Moment When Foot Entered Mouth: In an interview with the Wall Street Journal Cain admits he doesn’t really know what he’s talking about, but these protesters are bad news and should only blame themselves if they don’t have jobs.

Ultimate Foot Fatality: Saying out loud, “I don’t have facts to back this up, but I happen to believe that these demonstrations are planned and orchestrated to distract from the failed policies of the Obama administration. Don’t blame Wall Street, don’t blame the big banks, if you don’t have a job and you’re not rich, blame yourself!”

Cain’s Response: Despite the criticism, Cain is unrepentant.
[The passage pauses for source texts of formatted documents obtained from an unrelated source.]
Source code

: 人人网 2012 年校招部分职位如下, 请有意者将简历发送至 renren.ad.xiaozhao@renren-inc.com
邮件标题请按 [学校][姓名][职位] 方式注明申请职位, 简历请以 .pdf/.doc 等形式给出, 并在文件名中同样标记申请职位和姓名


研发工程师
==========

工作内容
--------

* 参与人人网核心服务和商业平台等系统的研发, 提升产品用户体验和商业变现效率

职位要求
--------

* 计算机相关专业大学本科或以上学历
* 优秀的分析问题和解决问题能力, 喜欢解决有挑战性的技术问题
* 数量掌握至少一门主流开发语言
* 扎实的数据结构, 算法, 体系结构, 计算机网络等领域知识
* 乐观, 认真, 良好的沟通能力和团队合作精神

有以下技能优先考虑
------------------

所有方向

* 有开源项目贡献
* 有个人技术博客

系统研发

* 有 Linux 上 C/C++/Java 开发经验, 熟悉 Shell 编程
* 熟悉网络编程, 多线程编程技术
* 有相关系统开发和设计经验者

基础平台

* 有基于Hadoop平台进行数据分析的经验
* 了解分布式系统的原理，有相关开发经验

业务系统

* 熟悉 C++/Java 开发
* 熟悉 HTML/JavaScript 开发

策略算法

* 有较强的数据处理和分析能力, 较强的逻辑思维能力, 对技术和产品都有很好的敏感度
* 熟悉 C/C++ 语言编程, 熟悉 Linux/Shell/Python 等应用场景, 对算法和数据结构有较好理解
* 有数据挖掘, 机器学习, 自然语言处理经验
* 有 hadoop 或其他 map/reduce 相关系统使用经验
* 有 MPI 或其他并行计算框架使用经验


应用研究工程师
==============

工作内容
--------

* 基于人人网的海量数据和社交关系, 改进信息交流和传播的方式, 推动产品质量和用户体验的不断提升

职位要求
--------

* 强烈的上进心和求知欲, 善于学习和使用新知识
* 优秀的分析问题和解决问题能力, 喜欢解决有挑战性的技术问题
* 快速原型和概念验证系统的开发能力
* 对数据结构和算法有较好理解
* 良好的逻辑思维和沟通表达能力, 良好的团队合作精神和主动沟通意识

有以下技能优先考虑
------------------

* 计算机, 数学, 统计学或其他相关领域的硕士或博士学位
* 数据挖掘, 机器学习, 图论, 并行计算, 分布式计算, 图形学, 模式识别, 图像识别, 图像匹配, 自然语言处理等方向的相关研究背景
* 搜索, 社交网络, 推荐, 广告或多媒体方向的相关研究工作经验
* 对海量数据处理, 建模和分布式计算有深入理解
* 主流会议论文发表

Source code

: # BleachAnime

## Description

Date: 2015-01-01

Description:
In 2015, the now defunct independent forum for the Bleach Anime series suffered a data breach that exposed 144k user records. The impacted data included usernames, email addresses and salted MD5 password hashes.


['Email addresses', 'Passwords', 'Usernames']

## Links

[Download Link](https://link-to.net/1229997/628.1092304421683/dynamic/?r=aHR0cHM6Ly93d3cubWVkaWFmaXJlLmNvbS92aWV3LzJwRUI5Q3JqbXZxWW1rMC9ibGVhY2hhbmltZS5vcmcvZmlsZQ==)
He recently said the protesters should “Go home and get a job and get a life.”

* * *

8) Negotiating With Terrorists

The Foot: Herman Cain, who obviously has never read the book “If You Give A Mouse A Cookie …“ says he’d release every prisoner in Gitmo in a trade with Al Qaeda if terrorists nab one of our people. Critics everywhere experience violent head explosions. Clean up is expensive.

Moment When Foot Entered Mouth: Cain makes the mistake of giving another interview to discuss foreign policy with CNN’s Wolf Blitzer. Nothing good can come from Cain talking to anyone at this point.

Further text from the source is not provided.